NOTE: this is just an example implementation. You can implement your own checkpointer using a different database or modify this one as long as it conforms to the BaseCheckpointSaver interface.

## Checkpointer implementation

In [1]:
%%capture --no-stderr
%pip install -U langgraph google-cloud-firestore

In [2]:
from typing import Any, AsyncIterator, Dict, Iterator, Optional
from google.cloud import firestore
from langchain_core.runnables import RunnableConfig
from langgraph.checkpoint import BaseCheckpointSaver
from langgraph.serde.jsonplus import JsonPlusSerializer
from langgraph.checkpoint.base import Checkpoint, CheckpointMetadata, CheckpointTuple
import pickle

class JsonPlusSerializerCompat(JsonPlusSerializer):
    def loads(self, data: bytes) -> Any:
        if data.startswith(b"\x80") and data.endswith(b"."):
            return pickle.loads(data)
        return super().loads(data)

class FirestoreSaver(BaseCheckpointSaver):
    serde = JsonPlusSerializerCompat()

    def __init__(self, project_id: str, collection_name: str = "checkpoints", *, serde: Optional[Any] = None) -> None:
        super().__init__(serde=serde)
        self.db: firestore.Client = firestore.Client(project=project_id)
        self.async_db: firestore.AsyncClient = firestore.AsyncClient(project=project_id)
        self.collection_name: str = collection_name

    def get_tuple(self, config: RunnableConfig) -> Optional[CheckpointTuple]:
        thread_id: str = config["configurable"]["thread_id"]
        thread_ts: Optional[str] = config["configurable"].get("thread_ts")
        
        doc_ref: firestore.DocumentReference = self.db.collection(self.collection_name).document(thread_id)
        doc: firestore.DocumentSnapshot = doc_ref.get()
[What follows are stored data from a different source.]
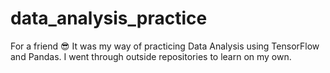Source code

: # data_analysis_practice

For a friend :sunglasses:
It was my way of practicing Data Analysis using TensorFlow and Pandas. I went through outside repositories to learn on my own.
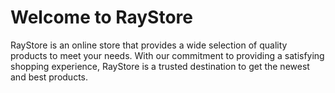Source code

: # Welcome to RayStore

RayStore is an online store that provides a wide selection of quality products to meet your needs. With our commitment to providing a satisfying shopping experience, RayStore is a trusted destination to get the newest and best products.
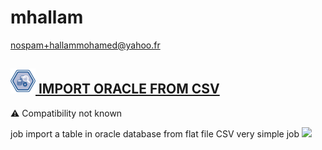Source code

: # mhallam
  <nospam+hallammohamed@yahoo.fr>

## <a href='./components/IMPORT ORACLE FROM CSV/readme.md'><img src='./components/IMPORT ORACLE FROM CSV/logo.jpg' width='40' height='40'> IMPORT ORACLE FROM CSV</a>
 :warning: Compatibility not known

job import a table in oracle database from flat file CSV
very simple job 
<img src='./components/IMPORT ORACLE FROM CSV/sample.jpg'>
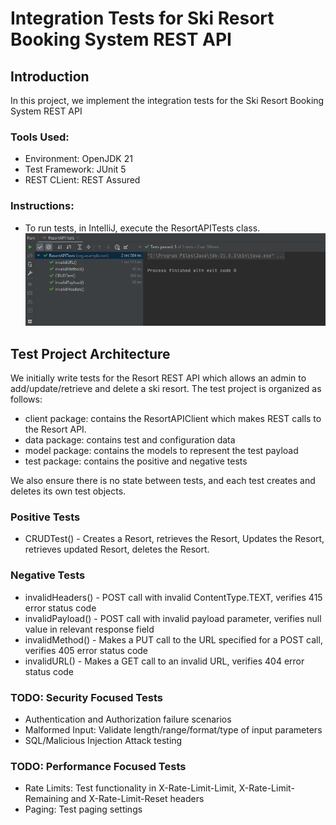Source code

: # Integration Tests for Ski Resort Booking System REST API

## Introduction
In this project, we implement the integration tests for the Ski Resort Booking System REST API

### Tools Used:
* Environment: OpenJDK 21
* Test Framework: JUnit 5
* REST CLient: REST Assured

### Instructions:
* To run tests, in IntelliJ, execute the ResortAPITests class.
![alt text](https://github.com/aemtenan/skiresort-integration-tests/blob/main/src/main/resources/static/tests.png?raw=true)


## Test Project Architecture
We initially write tests for the Resort REST API which allows an admin to add/update/retrieve and delete a ski resort.
The test project is organized as follows:
* client package: contains the ResortAPIClient which makes REST calls to the Resort API.
* data package: contains test and configuration data
* model package: contains the models to represent the test payload
* test package: contains the positive and negative tests

We also ensure there is no state between tests, and each test creates and deletes its own test objects.

### Positive Tests
* CRUDTest() - Creates a Resort, retrieves the Resort, Updates the Resort, retrieves updated Resort, deletes the Resort.
### Negative Tests
* invalidHeaders() - POST call with invalid ContentType.TEXT, verifies 415 error status code
* invalidPayload() - POST call with invalid payload parameter, verifies null value in relevant response field
* invalidMethod() - Makes a PUT call to the URL specified for a POST call, verifies 405 error status code
* invalidURL() - Makes a GET call to an invalid URL, verifies 404 error status code
### TODO: Security Focused Tests
* Authentication and Authorization failure scenarios
* Malformed Input: Validate length/range/format/type of input parameters
* SQL/Malicious Injection Attack testing
### TODO: Performance Focused Tests
* Rate Limits: Test functionality in X-Rate-Limit-Limit, X-Rate-Limit-Remaining and X-Rate-Limit-Reset headers
* Paging: Test paging settings
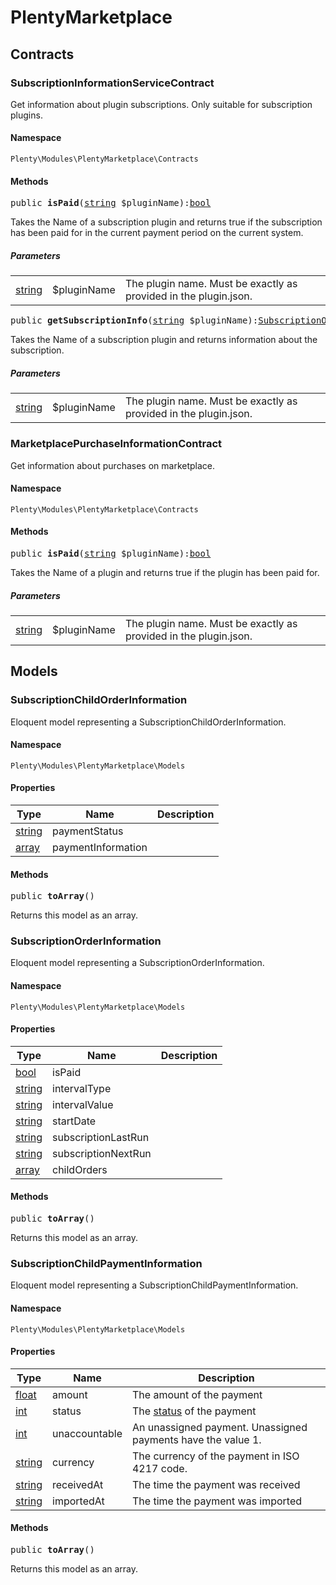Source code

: 

# PlentyMarketplace<a name="plentymarketplace_plentymarketplace"></a>
    
## Contracts<a name="plentymarketplace_plentymarketplace_contracts"></a>
### SubscriptionInformationServiceContract<a name="plentymarketplace_contracts_subscriptioninformationservicecontract"></a>

Get information about plugin subscriptions. Only suitable for subscription plugins.


#### Namespace

`Plenty\Modules\PlentyMarketplace\Contracts`





#### Methods

<pre>public <strong>isPaid</strong>(<a target="_blank" href="http://php.net/string">string</a> $pluginName):<a target="_blank" href="http://php.net/bool">bool</a></pre>

    
Takes the Name of a subscription plugin and returns true if the subscription has been paid for
in the current payment period on the current system.
    
##### <strong>Parameters</strong>
    
<table class="table table-condensed">    <tr>
        <td><a target="_blank" href="http://php.net/string">string</a></td>
        <td>$pluginName</td>
        <td>The plugin name. Must be exactly as provided in the plugin.json.</td>
    </tr>
</table>


<pre>public <strong>getSubscriptionInfo</strong>(<a target="_blank" href="http://php.net/string">string</a> $pluginName):<a href="plentymarketplace#plentymarketplace_models_subscriptionorderinformation">SubscriptionOrderInformation</a>
</pre>

    
Takes the Name of a subscription plugin and returns information about the subscription.
    
##### <strong>Parameters</strong>
    
<table class="table table-condensed">    <tr>
        <td><a target="_blank" href="http://php.net/string">string</a></td>
        <td>$pluginName</td>
        <td>The plugin name. Must be exactly as provided in the plugin.json.</td>
    </tr>
</table>



### MarketplacePurchaseInformationContract<a name="plentymarketplace_contracts_marketplacepurchaseinformationcontract"></a>

Get information about purchases on marketplace.


#### Namespace

`Plenty\Modules\PlentyMarketplace\Contracts`





#### Methods

<pre>public <strong>isPaid</strong>(<a target="_blank" href="http://php.net/string">string</a> $pluginName):<a target="_blank" href="http://php.net/bool">bool</a></pre>

    
Takes the Name of a plugin and returns true if the plugin has been paid for.
    
##### <strong>Parameters</strong>
    
<table class="table table-condensed">    <tr>
        <td><a target="_blank" href="http://php.net/string">string</a></td>
        <td>$pluginName</td>
        <td>The plugin name. Must be exactly as provided in the plugin.json.</td>
    </tr>
</table>


## Models<a name="plentymarketplace_plentymarketplace_models"></a>
### SubscriptionChildOrderInformation<a name="plentymarketplace_models_subscriptionchildorderinformation"></a>

Eloquent model representing a SubscriptionChildOrderInformation.


#### Namespace

`Plenty\Modules\PlentyMarketplace\Models`




#### Properties

<table class="table table-bordered table-striped table-condensed table-hover">
    <thead>
    <tr>
        <th>Type</th>
        <th>Name</th>
        <th>Description</th>
    </tr>
    </thead>
    <tbody><tr>
            <td><a target="_blank" href="http://php.net/string">string</a></td>
            <td>paymentStatus</td>
            <td></td>
        </tr><tr>
            <td><a target="_blank" href="http://php.net/array">array</a></td>
            <td>paymentInformation</td>
            <td></td>
        </tr></tbody>
</table>


#### Methods

<pre>public <strong>toArray</strong>()</pre>

    
Returns this model as an array.
    

### SubscriptionOrderInformation<a name="plentymarketplace_models_subscriptionorderinformation"></a>

Eloquent model representing a SubscriptionOrderInformation.


#### Namespace

`Plenty\Modules\PlentyMarketplace\Models`




#### Properties

<table class="table table-bordered table-striped table-condensed table-hover">
    <thead>
    <tr>
        <th>Type</th>
        <th>Name</th>
        <th>Description</th>
    </tr>
    </thead>
    <tbody><tr>
            <td><a target="_blank" href="http://php.net/bool">bool</a></td>
            <td>isPaid</td>
            <td></td>
        </tr><tr>
            <td><a target="_blank" href="http://php.net/string">string</a></td>
            <td>intervalType</td>
            <td></td>
        </tr><tr>
            <td><a target="_blank" href="http://php.net/string">string</a></td>
            <td>intervalValue</td>
            <td></td>
        </tr><tr>
            <td><a target="_blank" href="http://php.net/string">string</a></td>
            <td>startDate</td>
            <td></td>
        </tr><tr>
            <td><a target="_blank" href="http://php.net/string">string</a></td>
            <td>subscriptionLastRun</td>
            <td></td>
        </tr><tr>
            <td><a target="_blank" href="http://php.net/string">string</a></td>
            <td>subscriptionNextRun</td>
            <td></td>
        </tr><tr>
            <td><a target="_blank" href="http://php.net/array">array</a></td>
            <td>childOrders</td>
            <td></td>
        </tr></tbody>
</table>


#### Methods

<pre>public <strong>toArray</strong>()</pre>

    
Returns this model as an array.
    

### SubscriptionChildPaymentInformation<a name="plentymarketplace_models_subscriptionchildpaymentinformation"></a>

Eloquent model representing a SubscriptionChildPaymentInformation.


#### Namespace

`Plenty\Modules\PlentyMarketplace\Models`




#### Properties

<table class="table table-bordered table-striped table-condensed table-hover">
    <thead>
    <tr>
        <th>Type</th>
        <th>Name</th>
        <th>Description</th>
    </tr>
    </thead>
    <tbody><tr>
            <td><a target="_blank" href="http://php.net/float">float</a></td>
            <td>amount</td>
            <td>The amount of the payment</td>
        </tr><tr>
            <td><a target="_blank" href="http://php.net/int">int</a></td>
            <td>status</td>
            <td>The <a href="https://developers.plentymarkets.com/rest-doc/introduction#payment-statuses"  target="_blank">status</a> of the payment</td>
        </tr><tr>
            <td><a target="_blank" href="http://php.net/int">int</a></td>
            <td>unaccountable</td>
            <td>An unassigned payment. Unassigned payments have the value 1.</td>
        </tr><tr>
            <td><a target="_blank" href="http://php.net/string">string</a></td>
            <td>currency</td>
            <td>The currency of the payment in ISO 4217 code.</td>
        </tr><tr>
            <td><a target="_blank" href="http://php.net/string">string</a></td>
            <td>receivedAt</td>
            <td>The time the payment was received</td>
        </tr><tr>
            <td><a target="_blank" href="http://php.net/string">string</a></td>
            <td>importedAt</td>
            <td>The time the payment was imported</td>
        </tr></tbody>
</table>


#### Methods

<pre>public <strong>toArray</strong>()</pre>

    
Returns this model as an array.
        if not doc.exists:
            return None

        data: Dict[str, Any] = doc.to_dict()
        return self._process_checkpoint_data(thread_id, thread_ts, data)

    async def aget_tuple(self, config: RunnableConfig) -> Optional[CheckpointTuple]:
        thread_id: str = config["configurable"]["thread_id"]
        thread_ts: Optional[str] = config["configurable"].get("thread_ts")
        
        doc_ref: firestore.AsyncDocumentReference = self.async_db.collection(self.collection_name).document(thread_id)
        doc: firestore.DocumentSnapshot = await doc_ref.get()
        
        data: Dict[str, Any] = doc.to_dict()
        return await self._aprocess_checkpoint_data(thread_id, thread_ts, data)

    def list(
        self,
        config: Optional[RunnableConfig],
        *,
        filter: Optional[Dict[str, Any]] = None,
        before: Optional[RunnableConfig] = None,
        limit: Optional[int] = None,
    ) -> Iterator[CheckpointTuple]:
        thread_id: Optional[str] = config["configurable"]["thread_id"] if config else None
        if filter:
            raise NotImplementedError("Filtering is not implemented for FirestoreSaver")
        
        doc_ref: firestore.DocumentReference = self.db.collection(self.collection_name).document(thread_id)
        doc: firestore.DocumentSnapshot = doc_ref.get()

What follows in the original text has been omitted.